Not that this stand will last because the two posters I just passed are both fairly active.
 
horses. well, not just horsecrap, but real horses.

The anti-Mos have had it for a couple of centuries, with all the hoopla about how the Spanish lost some horses around Santa Fe or SoCal, and how there were no horses in the New World when the Europeans came here. The Book of Mormon allegedly says something about horses. The Mahonri Moriancumr subs didn't have horses, no? Lehi didn't have horses, no? But they said something, about once, in supposedly a thousand years of history about horses, no? Not one cowboy in the whole Book. The bones of little equines about two feet high are acknowledged in pre-historic American finds. Is that what got translated as "horses" ????

There is a cave I know about, on the shorelines of Lake Bonneville on the west side of Utah. . . . Gandy Mountain. . . . where the BLM hired some locals to re-open a caved-in front, where there was a huge overhang/entrance. The back side had a small worm hole that was only discovered about fifty years ago. The BLM workers found horse fossils, dated at 10,000 years old, of full-sized horses.

So here is Wikipedia on the subject of BofM horses:

Horses are mentioned eleven times in the Book of Mormon in the context of its New World setting.[31] There is no evidence that horses existed on the American continent during the 2500-3000 year history of the Book of Mormon (2500 BC - 400 AD) The only evidence of horses on the American continent dates to pre-historic times,[32] (between 12,500 and 10,000 BC.[33]). It is widely accepted that horses were extinct in the Western Hemisphere over 10,000 years ago and did not reappear there until the Spaniards brought them from Europe.[34] Horses were re-introduced to the Americas (Caribbean) by Christopher Columbus in 1493[35] and to the American continent by Cortés in 1519.[36][37]
See also: Quaternary extinction event
Mormon apologists argue the following to deal with this supposed anachronism:
Mormon apologist John L. Sorenson at FARMS claims that there is fossil evidence that some New World horses may have survived the Pleistocene–Holocene transition,[38] though these findings are disputed by mainstream archaeologists.[39]
Mormon apologist Robert R. Bennett suggests that the word "horse" in the Book of Mormon may have referred to a different animal, such as a tapir.[40]

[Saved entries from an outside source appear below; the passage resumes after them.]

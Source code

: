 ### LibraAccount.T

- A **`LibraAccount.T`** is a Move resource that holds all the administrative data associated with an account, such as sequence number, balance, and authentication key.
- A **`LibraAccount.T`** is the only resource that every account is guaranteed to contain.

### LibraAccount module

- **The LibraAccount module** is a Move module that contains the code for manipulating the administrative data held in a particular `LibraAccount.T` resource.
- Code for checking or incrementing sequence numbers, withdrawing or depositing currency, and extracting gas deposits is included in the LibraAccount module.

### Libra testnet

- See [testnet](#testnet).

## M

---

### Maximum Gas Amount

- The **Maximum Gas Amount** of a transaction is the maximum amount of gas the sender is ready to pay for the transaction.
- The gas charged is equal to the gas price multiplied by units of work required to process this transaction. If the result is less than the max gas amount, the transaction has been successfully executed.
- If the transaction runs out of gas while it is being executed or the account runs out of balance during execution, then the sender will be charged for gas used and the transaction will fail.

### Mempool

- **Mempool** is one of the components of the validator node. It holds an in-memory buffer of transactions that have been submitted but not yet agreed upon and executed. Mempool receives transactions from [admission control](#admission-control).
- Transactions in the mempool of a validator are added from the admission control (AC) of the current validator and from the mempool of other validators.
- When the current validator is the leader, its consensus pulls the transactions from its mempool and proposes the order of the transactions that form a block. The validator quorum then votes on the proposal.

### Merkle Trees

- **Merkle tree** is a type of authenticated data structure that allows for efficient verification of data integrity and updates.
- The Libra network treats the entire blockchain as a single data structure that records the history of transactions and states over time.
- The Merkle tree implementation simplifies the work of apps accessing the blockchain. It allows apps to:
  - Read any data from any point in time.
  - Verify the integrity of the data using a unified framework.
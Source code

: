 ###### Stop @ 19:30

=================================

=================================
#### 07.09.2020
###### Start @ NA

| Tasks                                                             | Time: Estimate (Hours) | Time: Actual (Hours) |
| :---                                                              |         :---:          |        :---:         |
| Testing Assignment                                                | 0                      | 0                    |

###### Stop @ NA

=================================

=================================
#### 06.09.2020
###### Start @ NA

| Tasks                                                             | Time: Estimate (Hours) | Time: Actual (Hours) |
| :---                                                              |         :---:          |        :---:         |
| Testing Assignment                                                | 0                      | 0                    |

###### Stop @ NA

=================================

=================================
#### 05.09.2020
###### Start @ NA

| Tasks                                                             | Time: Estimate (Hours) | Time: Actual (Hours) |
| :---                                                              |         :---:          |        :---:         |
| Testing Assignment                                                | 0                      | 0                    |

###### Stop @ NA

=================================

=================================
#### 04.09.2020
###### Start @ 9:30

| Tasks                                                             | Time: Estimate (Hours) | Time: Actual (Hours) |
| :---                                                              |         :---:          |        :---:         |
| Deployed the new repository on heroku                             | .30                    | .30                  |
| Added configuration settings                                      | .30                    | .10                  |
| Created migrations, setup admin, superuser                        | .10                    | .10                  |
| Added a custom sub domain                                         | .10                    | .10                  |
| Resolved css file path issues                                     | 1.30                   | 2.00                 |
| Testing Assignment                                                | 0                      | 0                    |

While reasonable people can vary in their estimates of importance and significance based on a few passing references to horses, I note that there are no calvary units in the wars described in the Book of Mormon,and no messengers racing between cities on horseback, and no mention of plowing fields using animals in harness. Nothing at all similar to either the cowboy culture of the West, or the carts and wagons used in the early American settlements.

Early explorers in the Great Basin named Skull Valley that because there were some large skulls scattered on the desert around some springs sixty miles west of Salt Lake City, in 1845. With the aid of some translators in the company, the question was raised with the Indians, the goshute band. The Indians described something we would suspect as being wooly mammoths within their living memories, and a hard winter when there was snow in the valley perhaps ten feet deep. The mammoths froze, and the indians ate them.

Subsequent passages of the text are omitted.